田村種農場の田村和大さんと中山記一さん(左から)

 岩手・盛岡在来作物の育種と生産・販売に取り組む「田村種農場」(作業拠点・盛岡市羽場、田村和大代表)が制作した動画が、「サステナアワード2022 伝えたい日本の〝サステナブル〟」(あふの環2030プロジェクト主催)で生物多様性保全賞を受賞した。「風土に繋ぐ種、次世代のために」と題し、在来の種と土壌を生かした農業に取り組む田村代表(43)の姿を、同農場コンテンツ制作室の中山記一(のりかず)さん(33)が撮影して編集した。新型コロナ禍でも人とつながりを持とうと、YouTube(ユーチューブ)などで動画配信に力を入れてきた田村代表は「常にこちら側からの発信だったが、同賞はこれまでの活動に対するもの。私たちのような、大規模ではない農家の活動が評価されてうれしい」と喜ぶ。

 同賞は、農水省、消費者庁、環境省が連携し、食と農林水産業に関わる持続可能な生産・サービス・商品を扱う地域、生産者、事業者の取り組み動画を募集するもの。全国から79作品の応募があり、農水大臣賞など各賞8点、優秀賞3点が決まった。同農場の作品は東北地区から唯一、受賞11作品の一つに選ばれた。

 動画は3分21秒。義兄である田村代表の誘いを受け、21年10月に東京から盛岡に移住した中山さんが、季節ごとに撮りためた動画を編集。田村代表が「盛岡ネギ」を収穫して種を採る様子や、在来種にこだわって農薬・化学肥料を使わずに作物を育てる思いを、「圧倒的に素晴らしく、インパクトがある」(中山さん)という盛岡の自然を背景に映像に収めた。

 田村代表は、新規就農のため、2011年3月1日に東京から盛岡に帰郷。その10日後に発生した東日本大震災で、注文していた農業資材や種が届かず、「遠い所から運ばれるものに頼りきっていたこと」に気付いたという。


受賞作品「風土に繋ぐ種、次世代のために」より、盛岡ネギの掘り起こし作業

 動画では、「種が土に落ちて、芽が出て、花を咲かせ、また種ができる」という自然循環に注目し、その土地の気候風土に合った作物をつないでいくという思いも伝えている。

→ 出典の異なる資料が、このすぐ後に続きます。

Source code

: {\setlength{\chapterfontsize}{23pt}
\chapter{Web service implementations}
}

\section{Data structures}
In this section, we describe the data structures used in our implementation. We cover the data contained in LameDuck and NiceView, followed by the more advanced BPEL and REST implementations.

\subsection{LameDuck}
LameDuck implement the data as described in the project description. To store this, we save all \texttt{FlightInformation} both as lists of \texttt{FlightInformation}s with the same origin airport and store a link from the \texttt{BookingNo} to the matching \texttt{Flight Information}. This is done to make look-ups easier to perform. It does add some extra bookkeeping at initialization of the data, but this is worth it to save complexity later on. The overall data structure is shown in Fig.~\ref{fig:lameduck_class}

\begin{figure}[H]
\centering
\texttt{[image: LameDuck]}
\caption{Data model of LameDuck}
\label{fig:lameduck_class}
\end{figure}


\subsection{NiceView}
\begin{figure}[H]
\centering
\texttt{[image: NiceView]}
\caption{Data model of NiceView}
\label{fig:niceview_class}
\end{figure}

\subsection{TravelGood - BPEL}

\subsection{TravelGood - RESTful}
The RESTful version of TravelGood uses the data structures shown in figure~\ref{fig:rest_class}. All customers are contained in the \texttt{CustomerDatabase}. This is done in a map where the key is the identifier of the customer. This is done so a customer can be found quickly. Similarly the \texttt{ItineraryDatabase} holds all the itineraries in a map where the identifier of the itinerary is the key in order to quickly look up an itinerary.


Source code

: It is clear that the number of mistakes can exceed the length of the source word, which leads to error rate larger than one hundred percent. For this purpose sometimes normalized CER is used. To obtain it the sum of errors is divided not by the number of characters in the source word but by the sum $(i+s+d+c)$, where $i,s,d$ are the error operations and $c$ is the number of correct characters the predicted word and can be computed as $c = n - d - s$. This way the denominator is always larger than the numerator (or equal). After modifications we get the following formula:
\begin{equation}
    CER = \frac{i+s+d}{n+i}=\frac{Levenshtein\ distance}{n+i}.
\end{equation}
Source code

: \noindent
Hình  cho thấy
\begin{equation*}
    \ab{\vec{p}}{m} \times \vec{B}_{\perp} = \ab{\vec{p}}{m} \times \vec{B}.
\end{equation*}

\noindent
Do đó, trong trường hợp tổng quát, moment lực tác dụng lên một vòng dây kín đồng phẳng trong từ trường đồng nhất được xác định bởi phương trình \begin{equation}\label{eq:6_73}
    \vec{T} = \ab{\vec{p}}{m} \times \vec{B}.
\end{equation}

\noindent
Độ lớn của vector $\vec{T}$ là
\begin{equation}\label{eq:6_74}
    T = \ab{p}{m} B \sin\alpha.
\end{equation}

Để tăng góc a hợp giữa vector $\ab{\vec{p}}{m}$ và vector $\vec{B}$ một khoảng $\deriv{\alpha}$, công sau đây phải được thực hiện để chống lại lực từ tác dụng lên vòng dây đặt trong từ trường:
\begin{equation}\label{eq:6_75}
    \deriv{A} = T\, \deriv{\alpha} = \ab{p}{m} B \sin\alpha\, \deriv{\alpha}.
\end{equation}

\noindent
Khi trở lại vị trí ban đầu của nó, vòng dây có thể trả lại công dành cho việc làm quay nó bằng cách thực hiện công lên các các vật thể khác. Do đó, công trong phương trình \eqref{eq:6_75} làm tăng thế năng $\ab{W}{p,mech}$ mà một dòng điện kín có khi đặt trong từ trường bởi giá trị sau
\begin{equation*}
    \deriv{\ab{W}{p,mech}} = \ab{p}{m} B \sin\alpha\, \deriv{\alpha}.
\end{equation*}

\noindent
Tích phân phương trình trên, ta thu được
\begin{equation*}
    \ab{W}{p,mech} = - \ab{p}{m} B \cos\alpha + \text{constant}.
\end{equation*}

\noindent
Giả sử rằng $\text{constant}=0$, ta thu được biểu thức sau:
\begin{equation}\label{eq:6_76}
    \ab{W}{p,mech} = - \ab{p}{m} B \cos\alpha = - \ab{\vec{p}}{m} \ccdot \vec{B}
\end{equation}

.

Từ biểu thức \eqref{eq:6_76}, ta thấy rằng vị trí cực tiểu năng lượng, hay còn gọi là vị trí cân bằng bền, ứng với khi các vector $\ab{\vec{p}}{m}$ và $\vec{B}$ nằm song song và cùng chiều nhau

 同農場で育てている作物は、水稲、大豆、小豆、野菜など20~30種ほど。県内の農家などを訪ね歩いて集めた。水分が少なめで寒干し大根にも適した「雉頭大根(きじがしらだいこん)」など、岩手の風土に合い、味も良い作物に多く出合った。

 就農から3年目に盛岡市認定農業者に認定。10年を経て、在来種の作物が土になじみ、収量が見込めるようになっているが、ほ場の「黒ボク土」は作物に養分を渡しにくい土壌でもある。安定的な収量が確保できなければ次の世代に引き継ぐことができないと、今後は植物から作った堆肥を施すなど、土壌づくりにも取り組む考えだ。

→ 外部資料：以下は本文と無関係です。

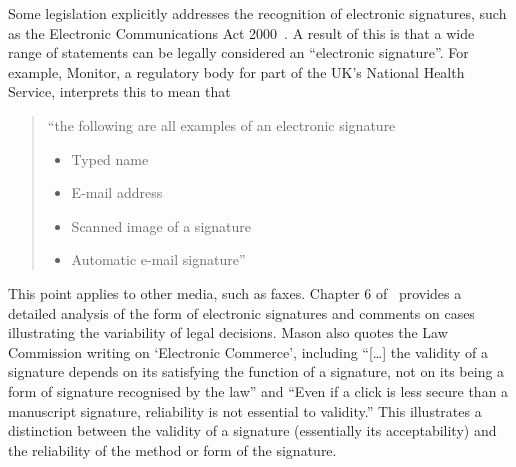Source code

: \documentclass{article}
\def\citeN{\citet}
\def\cite{\citep}
\begin{document}
Some legislation explicitly addresses the recognition of electronic
signatures, such as the Electronic Communications Act
2000~\cite{ECA2000}.  
A result of this is that a wide range of statements can be legally considered an
``electronic signature''.  For example, Monitor, a regulatory body for
part of the UK's National Health Service, interprets this to mean that 
\begin{quote}
  ``the following are all examples of an electronic signature
  \begin{itemize}
  \item Typed name \item E-mail address \item Scanned image of a signature \item
    Automatic e-mail
    signature''~\cite{Monitor08}
  \end{itemize}
\end{quote}
This point applies to other media, such as faxes.
Chapter 6 of~\citeN{Mason12} provides a detailed analysis of the form of electronic signatures and comments on cases illustrating the variability of legal decisions.  
Mason also quotes the Law Commission writing on `Electronic Commerce', including ``[\ldots] the validity of a signature depends on its satisfying the function of a signature, not on its being a form of signature recognised by the law'' and ``Even if a click is less secure than a manuscript signature, reliability is not essential to validity.''  
This illustrates a distinction between the validity of a signature (essentially its acceptability) and the reliability of the method or form of the signature.
\end{document}
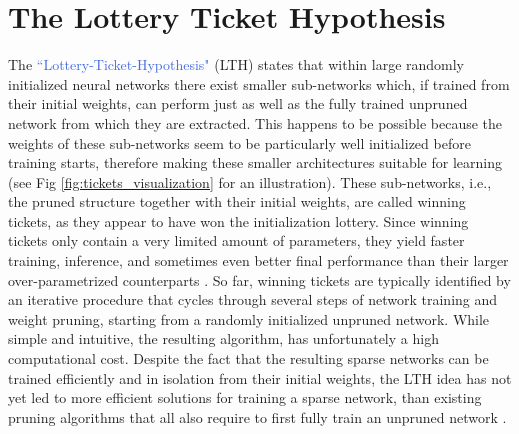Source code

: \section{The Lottery Ticket Hypothesis}
\label{sec:intro}
The \textcolor{RoyalBlue}{``Lottery-Ticket-Hypothesis"} (LTH) \cite{frankle2018lottery} states that within large randomly initialized neural networks there exist smaller sub-networks which, if trained from their initial weights, can perform just as well as the fully trained unpruned network from which they are extracted. This happens to be possible because the weights of these sub-networks seem to be particularly well initialized before training starts, therefore making these smaller architectures suitable for learning (see Fig \ref{fig:tickets_visualization} for an illustration). These sub-networks, i.e., the pruned structure together with their initial weights, are called winning tickets, as they appear to have won the initialization lottery. Since winning tickets only contain a very limited amount of parameters, they yield faster training, inference, and sometimes even better final performance than their larger over-parametrized counterparts \cite{frankle2018lottery,franklestabilizing}. So far, winning tickets are typically identified by an iterative procedure that cycles through several steps of network training and weight pruning, starting from a randomly initialized unpruned network. While simple and intuitive, the resulting algorithm, has unfortunately a high computational cost. Despite the fact that the resulting sparse networks can be trained efficiently and in isolation from their initial weights, the LTH idea has not yet led to more efficient solutions for training a sparse network, than existing pruning algorithms that all also require to first fully train an unpruned network \cite{han2015deep,molchanov2016pruning,dong2017learning,lin2017runtime,zhuang2018discrimination}.

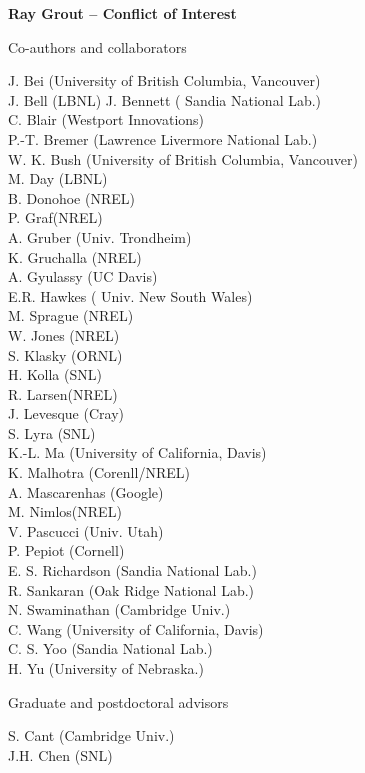 \documentclass[11pt]{article}
\begin{document}
\begin{center}
{\large{\bf Ray Grout -- Conflict of Interest}} \\
\end{center}

\vspace{.2 true in}


\vspace{.2in}
Co-authors and collaborators

\vspace{.1in}
J. Bei (University of British Columbia, Vancouver) \\
J. Bell (LBNL)
J. Bennett ( Sandia National Lab.) \\
C. Blair (Westport Innovations) \\
P.-T. Bremer (Lawrence Livermore National Lab.) \\
W. K. Bush (University of British Columbia, Vancouver) \\
M. Day (LBNL) \\
B. Donohoe (NREL) \\
P. Graf(NREL) \\
A. Gruber (Univ. Trondheim) \\
K. Gruchalla (NREL) \\
A. Gyulassy (UC Davis) \\
E.R. Hawkes ( Univ. New South Wales) \\
M. Sprague (NREL) \\
W. Jones (NREL)  \\
S. Klasky (ORNL) \\
H. Kolla (SNL) \\
R. Larsen(NREL) \\
J. Levesque (Cray) \\
S. Lyra (SNL) \\
K.-L. Ma (University of California, Davis) \\
K. Malhotra (Corenll/NREL) \\
A. Mascarenhas (Google) \\
M. Nimlos(NREL) \\
V. Pascucci (Univ. Utah) \\
P. Pepiot (Cornell) \\
E. S. Richardson (Sandia National Lab.) \\
R. Sankaran (Oak Ridge National Lab.) \\
N. Swaminathan (Cambridge Univ.) \\
C. Wang (University of California, Davis) \\
C.  S. Yoo (Sandia National Lab.) \\
H. Yu (University of Nebraska.) 

\vspace{.2in}
Graduate and postdoctoral advisors

\vspace{.1in}
S. Cant (Cambridge Univ.) \\
J.H. Chen (SNL)
\end{document}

 田村代表は「健全な種を次の世代にお渡しする。そのためにできることをやっていきたい」と力を込める。

 同賞の表彰式は、1月24日に東京都千代田区のアグベンチャーラボで行われた。受賞作品は、農水省ホームページで公開されている。優良事例として、国内外に広く発信される。同農場のYouTubeチャンネルは「田村種農場の農業日記」。